Filter the lines below, keeping each one that holds "Commits".

START INFORMATION GIVEN

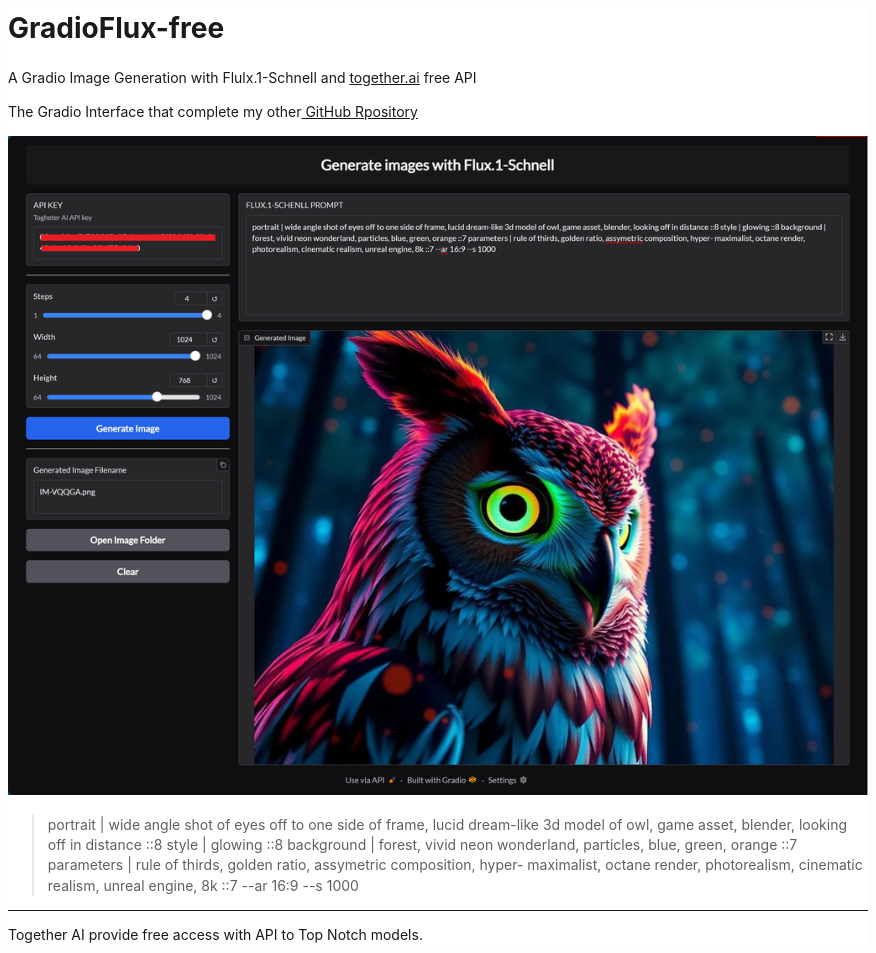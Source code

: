 # GradioFlux-free
A Gradio Image Generation with Flulx.1-Schnell and [together.ai](https://api.together.ai/) free API

The Gradio Interface that complete my other[ GitHub Rpository](https://github.com/fabiomatricardi/FLUX1-Schenll_TAI-freeAPI/blob/main/README.md)


<img src='https://github.com/fabiomatricardi/GradioFlux-free/raw/main/FluxGRADIO_mock.png' width=900>

> portrait | wide angle shot of eyes off to one side of frame, lucid dream-like 3d model of owl, game asset, blender, looking off in distance ::8 style | glowing ::8 background | forest, vivid neon wonderland, particles, blue, green, orange ::7 parameters | rule of thirds, golden ratio, assymetric composition, hyper- maximalist, octane render, photorealism, cinematic realism, unreal engine, 8k ::7 --ar 16:9 --s 1000

---

Together AI provide free access with API to Top Notch models.
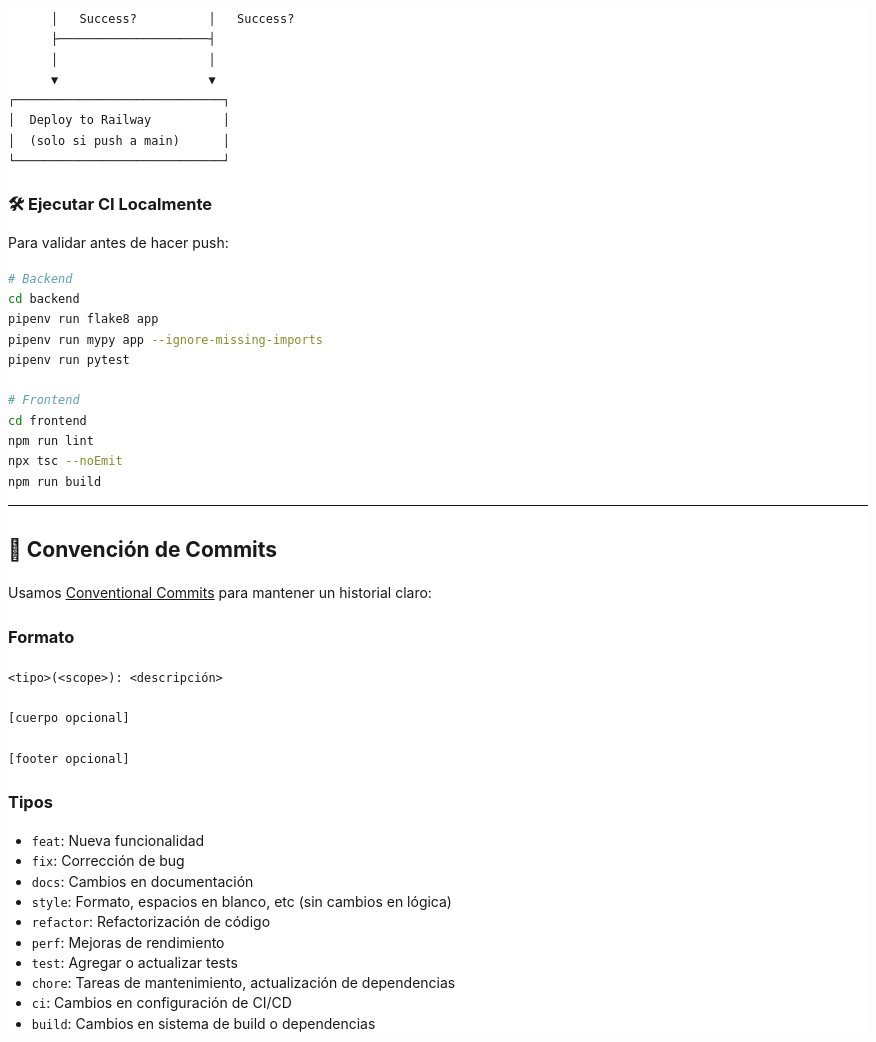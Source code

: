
 ```
      │   Success?          │   Success?
      ├─────────────────────┤
      │                     │
      ▼                     ▼
┌─────────────────────────────┐
│  Deploy to Railway          │
│  (solo si push a main)      │
└─────────────────────────────┘
```

### 🛠️ Ejecutar CI Localmente

Para validar antes de hacer push:

```bash
# Backend
cd backend
pipenv run flake8 app
pipenv run mypy app --ignore-missing-imports
pipenv run pytest

# Frontend
cd frontend
npm run lint
npx tsc --noEmit
npm run build
```

---

## 💬 Convención de Commits

Usamos [Conventional Commits](https://www.conventionalcommits.org/) para mantener un historial claro:

### Formato

```
<tipo>(<scope>): <descripción>

[cuerpo opcional]

[footer opcional]
```

### Tipos

- `feat`: Nueva funcionalidad
- `fix`: Corrección de bug
- `docs`: Cambios en documentación
- `style`: Formato, espacios en blanco, etc (sin cambios en lógica)
- `refactor`: Refactorización de código
- `perf`: Mejoras de rendimiento
- `test`: Agregar o actualizar tests
- `chore`: Tareas de mantenimiento, actualización de dependencias
- `ci`: Cambios en configuración de CI/CD
- `build`: Cambios en sistema de build o dependencias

END INFORMATION GIVEN

(RESPONSE):
## 💬 Convención de Commits
Usamos [Conventional Commits](https://www.conventionalcommits.org/) para mantener un historial claro:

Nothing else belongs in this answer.